Another disturbing finding of the OECD is that younger age cohorts in the U.S. do not seem to have skills as high as those in the cohort just below age 65.
All of this suggests that America's economic future may not be as bright as its past -- or that the current economic doldrums may turn out to be the new normal.
What to do? The OECD sensibly calls for better education and more adult skills training. In fact, many worthy attempts have been made and are being made to improve education around the country, and some have had positive results.
Even the Obama administration, despite its political debts to teacher unions, has pitched in to some extent.
In the meantime, the United States can do something about improving skill sets by changing its immigration laws to increase high-skill immigration.
Current immigration law has inadvertently resulted in a vast low-skill migration from Latin America and especially from Mexico. Unanticipated large numbers have used the family reunification provisions to come in legally, and large numbers have crossed the border illegally.
Congress can change that by cutting back on extended family reunification, improving border enforcement and requiring use of e-Verify or other status verification technology.
More important, Congress can vastly expand high-skill immigration. The Senate bill passed last spring goes some distance toward this, but not far enough.

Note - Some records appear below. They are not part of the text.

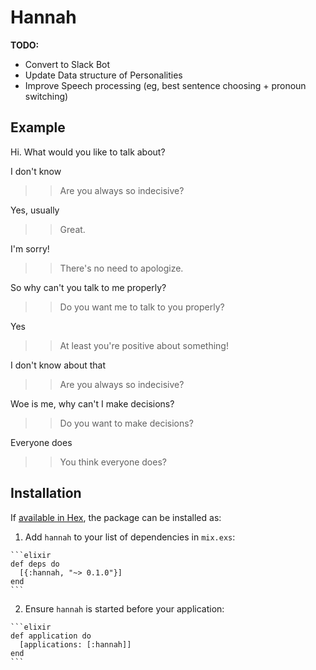 # Hannah

**TODO:**
* Convert to Slack Bot
* Update Data structure of Personalities
* Improve Speech processing (eg, best sentence choosing + pronoun switching)

## Example
Hi. What would you like to talk about?

I don't know

>> Are you always so indecisive?

Yes, usually

>> Great.

I'm sorry!

>> There's no need to apologize.

So why can't you talk to me properly?

>> Do you want me to talk to you properly?

Yes

>> At least you're positive about something!

I don't know about that

>> Are you always so indecisive?

Woe is me, why can't I make decisions?


>> Do you want to make decisions?


Everyone does


>> You think everyone does?

## Installation

If [available in Hex](https://hex.pm/docs/publish), the package can be installed as:

  1. Add `hannah` to your list of dependencies in `mix.exs`:

    ```elixir
    def deps do
      [{:hannah, "~> 0.1.0"}]
    end
    ```

  2. Ensure `hannah` is started before your application:

    ```elixir
    def application do
      [applications: [:hannah]]
    end
    ```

The U.S. should take a lesson from its Anglosphere cousins Australia and Canada, which both have higher immigration proportionate to population and which both outscored the U.S. in literacy, numeracy and high-tech problem solving in the OECD survey.
Australia and Canada allocate large shares of their immigration flow by point systems, which give credit for educational achievement and marketable skills. They do not necessarily tie high-skill immigrants to a single petitioning employer, as H-1B visas do in the U.S.
Both countries are attracting high-skill immigrants, especially from China and India, and both have had better performing economies than the U.S. does.
Making a concerted effort to attract high-skill immigrants should be a no-brainer for America.